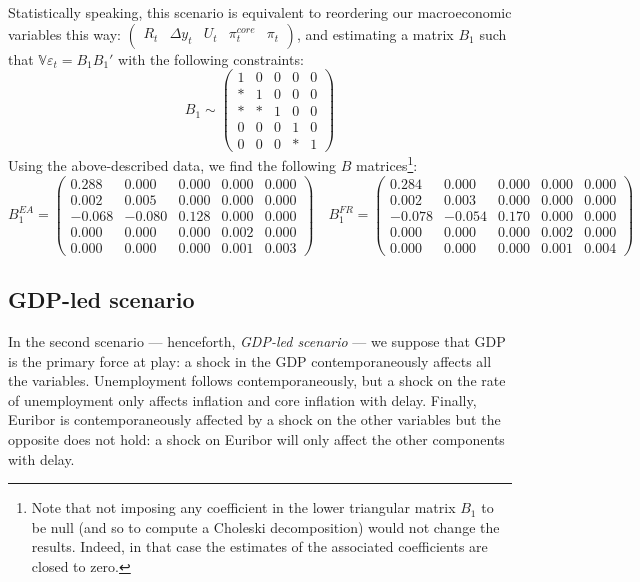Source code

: \documentclass[
  11pt,
]{article}
\begin{document}
Statistically speaking, this scenario is equivalent to reordering our macroeconomic variables this way: \(\begin{pmatrix} R_{t} &\Delta y_{t} & U_{t} &\pi^{core}_{t} &\pi_{t} \end{pmatrix}\), and estimating a matrix \(B_1\) such that \(\mathbb V\varepsilon_t=B_1B_1'\) with the following constraints:
\[ B_1\sim\begin{pmatrix}1 & 0 & 0 & 0 & 0\\
* & 1 & 0 & 0 & 0\\
* & * & 1 & 0 & 0\\
0 & 0 & 0 & 1 & 0\\
0 & 0 & 0 & * & 1
\end{pmatrix}\]
Using the above-described data, we find the following \(B\) matrices\footnote{
  Note that not imposing any coefficient in the lower triangular matrix \(B_1\) to be null (and so to compute a Choleski decomposition) would not change the results. Indeed, in that case the estimates of the associated coefficients are closed to zero.}:
\[B_1^{EA} =\begin{pmatrix}
 0.288 & 0.000 & 0.000 & 0.000 & 0.000 \\
0.002 & 0.005 & 0.000 & 0.000 & 0.000 \\
-0.068 & -0.080 & 0.128 & 0.000 & 0.000 \\
0.000 & 0.000 & 0.000 & 0.002 & 0.000 \\
0.000 & 0.000 & 0.000 & 0.001 & 0.003 
\end{pmatrix}
\quad
B_1^{FR}=\begin{pmatrix}
 0.284 & 0.000 & 0.000 & 0.000 & 0.000 \\
0.002 & 0.003 & 0.000 & 0.000 & 0.000 \\
-0.078 & -0.054 & 0.170 & 0.000 & 0.000 \\
0.000 & 0.000 & 0.000 & 0.002 & 0.000 \\
0.000 & 0.000 & 0.000 & 0.001 & 0.004 
\end{pmatrix}\]

\hypertarget{gdp-led-scenario}{%
\subsection{GDP-led scenario}\label{gdp-led-scenario}}

In the second scenario --- henceforth, \emph{GDP-led scenario} --- we suppose that GDP is the primary force at play: a shock in the GDP contemporaneously affects all the variables. Unemployment follows contemporaneously, but a shock on the rate of unemployment only affects inflation and core inflation with delay. Finally, Euribor is contemporaneously affected by a shock on the other variables but the opposite does not hold: a shock on Euribor will only affect the other components with delay.
\end{document}
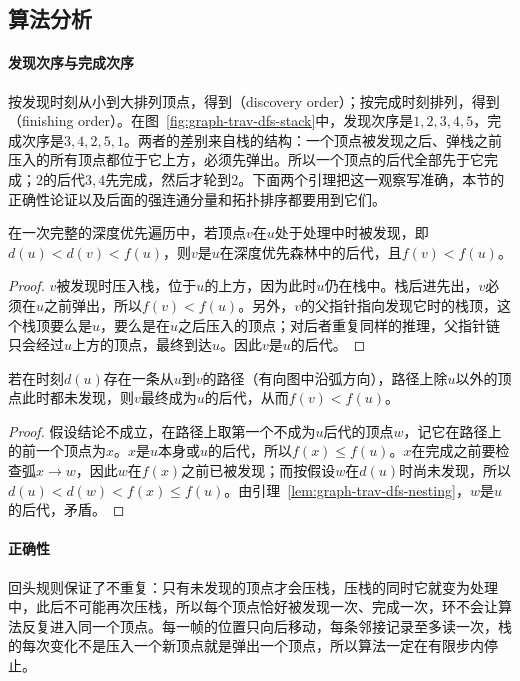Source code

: \subsection{算法分析}
\label{sec:graph-trav-dfs-orders}

\paragraph{发现次序与完成次序}
按发现时刻从小到大排列顶点，得到（discovery order）；按完成时刻排列，得到（finishing order）。在图~\ref{fig:graph-trav-dfs-stack}中，发现次序是$1,2,3,4,5$，完成次序是$3,4,2,5,1$。两者的差别来自栈的结构：一个顶点被发现之后、弹栈之前压入的所有顶点都位于它上方，必须先弹出。所以一个顶点的后代全部先于它完成；$2$的后代$3,4$先完成，然后才轮到$2$。下面两个引理把这一观察写准确，本节的正确性论证以及后面的强连通分量和拓扑排序都要用到它们。

\begin{lemma}[时刻区间的嵌套]
\label{lem:graph-trav-dfs-nesting}
在一次完整的深度优先遍历中，若顶点$v$在$u$处于处理中时被发现，即$d(u)<d(v)<f(u)$，则$v$是$u$在深度优先森林中的后代，且$f(v)<f(u)$。
\end{lemma}

\begin{proof}
$v$被发现时压入栈，位于$u$的上方，因为此时$u$仍在栈中。栈后进先出，$v$必须在$u$之前弹出，所以$f(v)<f(u)$。另外，$v$的父指针指向发现它时的栈顶，这个栈顶要么是$u$，要么是在$u$之后压入的顶点；对后者重复同样的推理，父指针链只会经过$u$上方的顶点，最终到达$u$。因此$v$是$u$的后代。
\end{proof}

\begin{lemma}[未发现路径]
\label{lem:graph-trav-white-path}
若在时刻$d(u)$存在一条从$u$到$v$的路径（有向图中沿弧方向），路径上除$u$以外的顶点此时都未发现，则$v$最终成为$u$的后代，从而$f(v)<f(u)$。
\end{lemma}

\begin{proof}
假设结论不成立，在路径上取第一个不成为$u$后代的顶点$w$，记它在路径上的前一个顶点为$x$。$x$是$u$本身或$u$的后代，所以$f(x)\leq f(u)$。$x$在完成之前要检查弧$x\to w$，因此$w$在$f(x)$之前已被发现；而按假设$w$在$d(u)$时尚未发现，所以$d(u)<d(w)<f(x)\leq f(u)$。由引理~\ref{lem:graph-trav-dfs-nesting}，$w$是$u$的后代，矛盾。
\end{proof}

\paragraph{正确性}
回头规则保证了不重复：只有未发现的顶点才会压栈，压栈的同时它就变为处理中，此后不可能再次压栈，所以每个顶点恰好被发现一次、完成一次，环不会让算法反复进入同一个顶点。每一帧的位置只向后移动，每条邻接记录至多读一次，栈的每次变化不是压入一个新顶点就是弹出一个顶点，所以算法一定在有限步内停止。

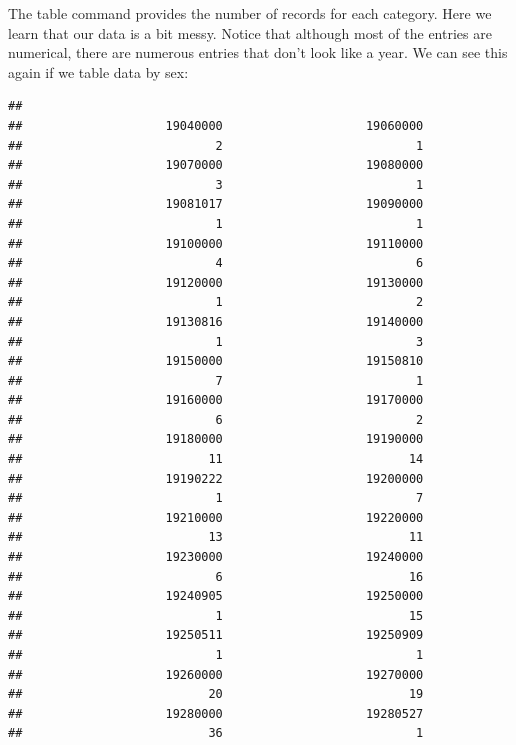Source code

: \documentclass[]{book}
\newenvironment{Shaded}{\begin{snugshade}}{\end{snugshade}}
\newcommand{\KeywordTok}[1]{\textcolor[rgb]{0.13,0.29,0.53}{\textbf{{#1}}}}
\newcommand{\CommentTok}[1]{\textcolor[rgb]{0.56,0.35,0.01}{\textit{{#1}}}}
\newcommand{\NormalTok}[1]{{#1}}
\begin{document}
The table command provides the number of records for each category. Here
we learn that our data is a bit messy. Notice that although most of the
entries are numerical, there are numerous entries that don't look like a
year. We can see this again if we table data by sex:

\begin{Shaded}
\end{Shaded}

\begin{verbatim}
## 
##                    19040000                    19060000 
##                           2                           1 
##                    19070000                    19080000 
##                           3                           1 
##                    19081017                    19090000 
##                           1                           1 
##                    19100000                    19110000 
##                           4                           6 
##                    19120000                    19130000 
##                           1                           2 
##                    19130816                    19140000 
##                           1                           3 
##                    19150000                    19150810 
##                           7                           1 
##                    19160000                    19170000 
##                           6                           2 
##                    19180000                    19190000 
##                          11                          14 
##                    19190222                    19200000 
##                           1                           7 
##                    19210000                    19220000 
##                          13                          11 
##                    19230000                    19240000 
##                           6                          16 
##                    19240905                    19250000 
##                           1                          15 
##                    19250511                    19250909 
##                           1                           1 
##                    19260000                    19270000 
##                          20                          19 
##                    19280000                    19280527 
##                          36                           1 

\end{verbatim}
\end{document}
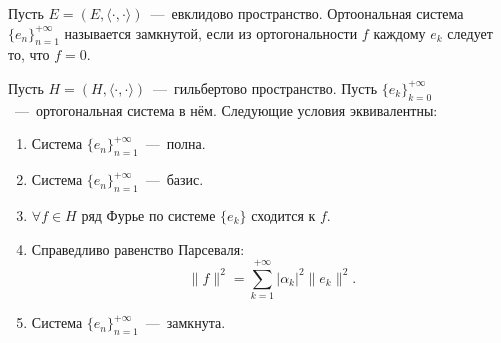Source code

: \begin{definition}
    Пусть $E = (E, \langle \cdot, \cdot \rangle)$~---~евклидово пространство.
    Ортоональная система $\{e_n\}_{n = 1}^{+\infty}$ называется замкнутой, если из ортогональности $f$ каждому $e_k$ следует то, что $f = 0$.
\end{definition}
\begin{theorem}
    Пусть $H = (H, \langle \cdot, \cdot \rangle)$~---~гильбертово пространство.
    Пусть $\{e_k\}_{k = 0}^{+\infty}$~---~ортогональная система в нём.
    Следующие условия эквивалентны:
    \begin{enumerate}
        \item Система $\{e_n\}_{n = 1}^{+\infty}$~---~полна.
        \item Система $\{e_n\}_{n = 1}^{+\infty}$~---~базис.
        \item $\forall f \in H$ ряд Фурье по системе $\{e_k\}$ сходится к $f$.
        \item Справедливо равенство Парсеваля:
        \[
            \|f\|^2 = \sum\limits_{k = 1}^{+\infty} |\alpha_k|^2 \|e_k\|^2.
        \]
        \item Система $\{e_n\}_{n = 1}^{+\infty}$~---~замкнута.
    \end{enumerate}
\end{theorem}
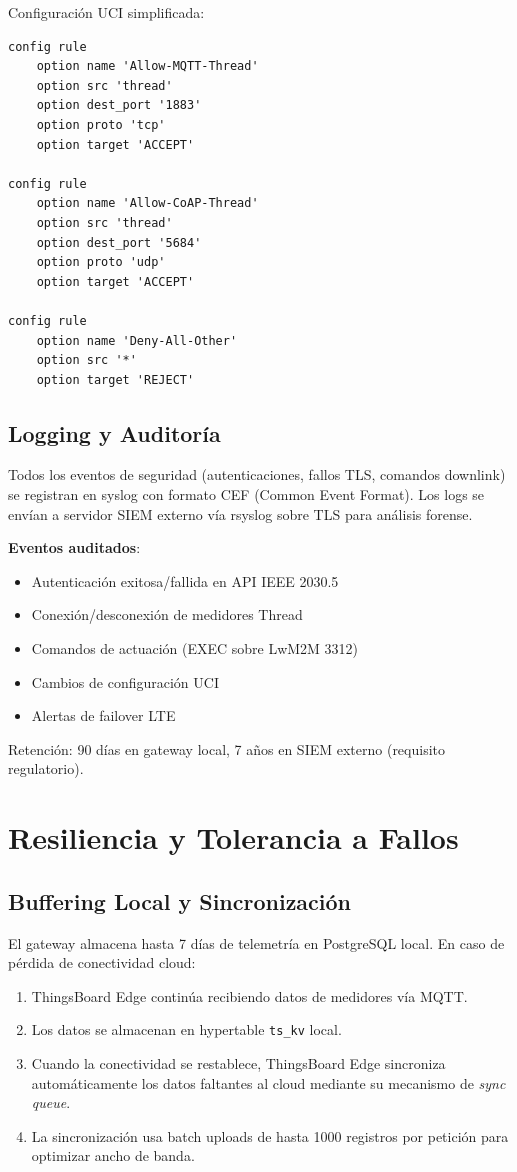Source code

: Configuración UCI simplificada:

\begin{verbatim}
config rule
    option name 'Allow-MQTT-Thread'
    option src 'thread'
    option dest_port '1883'
    option proto 'tcp'
    option target 'ACCEPT'

config rule
    option name 'Allow-CoAP-Thread'
    option src 'thread'
    option dest_port '5684'
    option proto 'udp'
    option target 'ACCEPT'

config rule
    option name 'Deny-All-Other'
    option src '*'
    option target 'REJECT'
\end{verbatim}

\subsection{Logging y Auditoría}

Todos los eventos de seguridad (autenticaciones, fallos TLS, comandos downlink) se registran en syslog con formato CEF (Common Event Format). Los logs se envían a servidor SIEM externo vía rsyslog sobre TLS para análisis forense.

\textbf{Eventos auditados}:
\begin{itemize}
    \item Autenticación exitosa/fallida en API IEEE 2030.5
    \item Conexión/desconexión de medidores Thread
    \item Comandos de actuación (EXEC sobre LwM2M 3312)
    \item Cambios de configuración UCI
    \item Alertas de failover LTE
\end{itemize}

Retención: 90 días en gateway local, 7 años en SIEM externo (requisito regulatorio).

\section{Resiliencia y Tolerancia a Fallos}

\subsection{Buffering Local y Sincronización}

El gateway almacena hasta 7 días de telemetría en PostgreSQL local. En caso de pérdida de conectividad cloud:

\begin{enumerate}
    \item ThingsBoard Edge continúa recibiendo datos de medidores vía MQTT.
    \item Los datos se almacenan en hypertable \texttt{ts\_kv} local.
    \item Cuando la conectividad se restablece, ThingsBoard Edge sincroniza automáticamente los datos faltantes al cloud mediante su mecanismo de \textit{sync queue}.
    \item La sincronización usa batch uploads de hasta 1000 registros por petición para optimizar ancho de banda.
\end{enumerate}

———

# Action item
Within the material above, show every line that includes "subsection".

# Task response
\subsection{GDP-led scenario}\label{gdp-led-scenario}}
: \subsection{算法分析}
\subsection{Logging y Auditoría}
\subsection{Buffering Local y Sincronización}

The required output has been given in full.